L’incertezza che aleggia sul mondo delle criptovalute sta facendo desistere molti investitori che negli anni erano stati attratti dalla loro spirale virtuosa. Sta quindi aumentando il numero di coloro che cercano di sbarazzarsi dei propri portafogli digitali, temendo ulteriori erosioni nei prossimi mesi.

Nel frattempo, il Governo ha “casualmente” abbassato la soglia oltre la quale le banche e gli altri intermediari finanziari sono obbligati a comunicare al Fisco tutte le operazioni di trasferimento monetario da o verso l’estero riguardanti persone fisiche, associazioni, enti non commerciali e società semplici.
In sostanza, superati i 5.000 euro (in precedenza la soglia era di 15.000 euro), anche attraverso più operazioni frazionate, gli estremi della transazione internazionale finiranno direttamente sul tavolo dell’Agenzia delle Entrate, la quale poi ne valuterà i profili di eventuale rilevanza fiscale.

Non a caso, però, tra le operazioni coinvolte dalla nuova stretta sul monitoraggio, figurano espressamente anche le valute virtuali: le stesse criptovalute che, sono state reputate sempre soggette a monitoraggio fiscale, a prescindere dalle modalità con cui esse siano detenute dal portatore.
Lo scenario più probabile è che i disinvestimenti di criptovalute che superano complessivamente i 5.000 euro finiscano sotto la lente del Fisco.
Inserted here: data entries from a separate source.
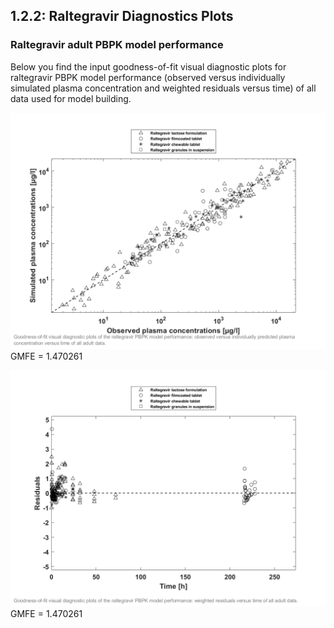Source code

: ## 1.2.2: Raltegravir Diagnostics Plots
### Raltegravir adult PBPK model performance

Below you find the input goodness-of-fit visual diagnostic plots for raltegravir PBPK model performance (observed versus individually simulated plasma concentration and weighted residuals versus time) of all data used for model building.


![001_plotGOFMergedPredictedVsObserved.png](001_plotGOFMergedPredictedVsObserved.png)
GMFE = 1.470261 

![003_plotGOFMergedResiduals.png](003_plotGOFMergedResiduals.png)
GMFE = 1.470261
In special modo se si considera che le valute virtuali sono spesso detenute in wallet presso un exchange straniero e che, comunque, a causa della loro difficile tracciabilità, gli intermediari finanziari segnaleranno tutti i disinvestimenti di criptovalute a prescindere dal luogo di precedente detenzione.

Così il contribuente che non abbia mai dichiarato il possesso di tali strumenti nell’apposito “quadro RW” della dichiarazione dei redditi (vale a dire lo spazio dedicato al monitoraggio degli investimenti e delle attività detenute all’estero) sarà costretto a pagare la relativa sanzione per violazione degli obblighi di monitoraggio fiscale e, in presenza dei relativi presupposti, ad assoggettare ogni eventuale guadagno alla tassazione separata del 26% prevista in tali casi.
D’altronde, prima dei chiarimenti offerti dall’Agenzia delle Entrate in molti sostenevano la tesi interpretativa secondo cui talune criptovalute, tra cui quelle detenute in wallet con disponibilità diretta di chiave privata, non dovessero soggiacere ad alcun obbligo di monitoraggio fiscale in quanto, in realtà, ubicate nello stesso Paese di residenza del loro titolare. Con le successive modifiche tuttavia, al contribuente non è più lasciato alcuno spazio interpretativo, rendendo sempre e comunque obbligatoria l’esposizione delle criptovalute nel citato quadro RW.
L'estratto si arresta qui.